The Centre for the Promotion of Private Enterprises (CPPE), yesterday warned that some tax and import duty provisions in the Federal Government’s 2023 Fiscal Policy Measures may exacerbate inflationary pressures and spike de-industrialisation.

Founder/Chief Executive Officer, CPPE, Dr Muda Yusuf, made the conclusion after his specific reviews of the new fiscal policies including excise duty on beverages and tobacco, ad valorem on alcoholic drinks, import duty on vehicles and a host of others.

Yusuf, in a statement, said: “It is double whammy for economic players to contend with a regime of high import duty, prohibitive tax rates amid a depreciating currency.

“Fiscal policy measures must seek to ensure a good balance between objectives of revenue generation, boosting domestic production, enhancing the welfare of citizens and promoting economic growth, deepening economic inclusion, facilitating job creation and recognizing societal ethos, beliefs and values.”

For instance, the fiscal policy imposed rates on non-alcoholic beverages, fruit juice, and energy drink excise duty of N10 per litre, beer and stout, 20%, and Ad valorem tax N75/litre.

“It should be noted that Ad valorem tax is based on the value of the product, which makes the impact even more injurious to industrialists and sustaining current investments in these sectors would be a herculean task.

“These policy measures failed to reckon with the multifarious challenges which industry operators are currently grappling with, some of which include weak and declining consumer purchasing power,” he said.

“The implications for the sector include drop in sales, loss of direct and indirect jobs, risk of decline in profitability and shareholder value and elevated risk of smuggling products,” he added.

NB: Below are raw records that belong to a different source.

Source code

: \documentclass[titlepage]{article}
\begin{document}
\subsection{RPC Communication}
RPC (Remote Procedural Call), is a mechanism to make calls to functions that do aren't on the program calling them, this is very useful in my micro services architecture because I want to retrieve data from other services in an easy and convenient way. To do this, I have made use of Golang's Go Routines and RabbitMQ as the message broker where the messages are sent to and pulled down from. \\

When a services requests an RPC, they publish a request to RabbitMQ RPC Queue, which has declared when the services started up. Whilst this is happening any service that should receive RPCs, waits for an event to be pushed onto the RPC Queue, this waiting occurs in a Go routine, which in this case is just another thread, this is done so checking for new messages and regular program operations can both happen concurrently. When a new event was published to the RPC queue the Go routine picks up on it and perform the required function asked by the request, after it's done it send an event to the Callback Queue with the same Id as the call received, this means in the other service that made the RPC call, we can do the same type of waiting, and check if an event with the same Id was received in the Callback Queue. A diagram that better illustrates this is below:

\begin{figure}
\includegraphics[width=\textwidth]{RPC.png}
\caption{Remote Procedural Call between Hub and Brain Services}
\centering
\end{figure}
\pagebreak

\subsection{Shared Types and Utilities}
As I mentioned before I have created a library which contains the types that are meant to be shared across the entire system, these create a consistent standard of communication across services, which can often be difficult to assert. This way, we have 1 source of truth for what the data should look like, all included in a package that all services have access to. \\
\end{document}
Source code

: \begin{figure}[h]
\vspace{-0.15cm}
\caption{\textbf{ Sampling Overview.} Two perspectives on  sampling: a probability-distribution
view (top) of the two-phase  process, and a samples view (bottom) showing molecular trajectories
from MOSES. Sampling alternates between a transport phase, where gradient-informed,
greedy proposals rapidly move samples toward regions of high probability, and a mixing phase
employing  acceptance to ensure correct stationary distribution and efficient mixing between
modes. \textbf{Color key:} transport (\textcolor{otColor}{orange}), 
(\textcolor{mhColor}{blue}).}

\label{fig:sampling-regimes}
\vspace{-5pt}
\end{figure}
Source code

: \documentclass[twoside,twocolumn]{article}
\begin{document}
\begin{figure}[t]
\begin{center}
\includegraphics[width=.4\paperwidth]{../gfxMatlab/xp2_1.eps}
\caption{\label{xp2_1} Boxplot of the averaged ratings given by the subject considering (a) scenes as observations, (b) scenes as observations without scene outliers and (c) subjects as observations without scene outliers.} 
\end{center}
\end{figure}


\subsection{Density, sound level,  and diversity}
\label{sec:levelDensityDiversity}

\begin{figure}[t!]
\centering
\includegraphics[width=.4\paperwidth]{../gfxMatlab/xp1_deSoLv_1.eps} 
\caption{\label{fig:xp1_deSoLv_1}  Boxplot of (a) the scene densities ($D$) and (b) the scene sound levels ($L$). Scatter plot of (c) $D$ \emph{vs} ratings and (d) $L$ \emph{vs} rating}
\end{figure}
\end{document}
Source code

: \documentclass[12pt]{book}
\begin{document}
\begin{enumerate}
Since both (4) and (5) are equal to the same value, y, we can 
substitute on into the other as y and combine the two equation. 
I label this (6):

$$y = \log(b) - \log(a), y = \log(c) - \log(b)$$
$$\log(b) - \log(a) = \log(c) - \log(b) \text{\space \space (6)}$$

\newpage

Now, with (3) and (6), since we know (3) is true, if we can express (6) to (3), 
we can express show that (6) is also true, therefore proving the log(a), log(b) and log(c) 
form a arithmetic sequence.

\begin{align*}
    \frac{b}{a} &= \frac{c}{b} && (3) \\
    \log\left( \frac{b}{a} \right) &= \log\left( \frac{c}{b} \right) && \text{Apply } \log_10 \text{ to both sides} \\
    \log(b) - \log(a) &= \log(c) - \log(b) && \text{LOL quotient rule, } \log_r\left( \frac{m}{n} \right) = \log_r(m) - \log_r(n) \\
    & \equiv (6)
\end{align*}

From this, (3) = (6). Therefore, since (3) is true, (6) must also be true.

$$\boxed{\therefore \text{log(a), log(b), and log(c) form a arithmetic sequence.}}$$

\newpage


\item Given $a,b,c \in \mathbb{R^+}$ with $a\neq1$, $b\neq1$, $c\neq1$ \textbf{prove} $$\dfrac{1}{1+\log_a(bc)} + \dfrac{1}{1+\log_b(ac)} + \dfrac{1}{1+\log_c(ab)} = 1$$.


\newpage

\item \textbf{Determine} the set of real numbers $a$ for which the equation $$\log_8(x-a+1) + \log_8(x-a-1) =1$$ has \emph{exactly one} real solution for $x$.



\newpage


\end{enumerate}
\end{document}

Fiscal policy measures must seek to ensure a good balance between objectives of revenue generation, boosting domestic production, enhancing the welfare of citizens and promoting economic growth, deepening economic inclusion, facilitating job creation and recognizing societal ethos, beliefs and values.

Regarding the 40% import duty on vehicles, Yusuf insisted that such a high import duty on vehicles cannot be justified amid falling disposable income.

“It is therefore insensitive of policy makers to impose a whopping 40% import duty on vehicles in an economy where there is no mass transit system and where vehicle ownership has become a necessity, especially for the middle class,” he said.

He said the implications of the policy on the economy will include high transportation cost, risk of increased smuggling, while the middle class continues to contend with affordability problems.

On the 45% import duty on iron and steel products, he noted that Nigeria currently contends with high cost of construction of both public and private properties, and as such the sector is also vulnerable to fiscal policy induced downside risks.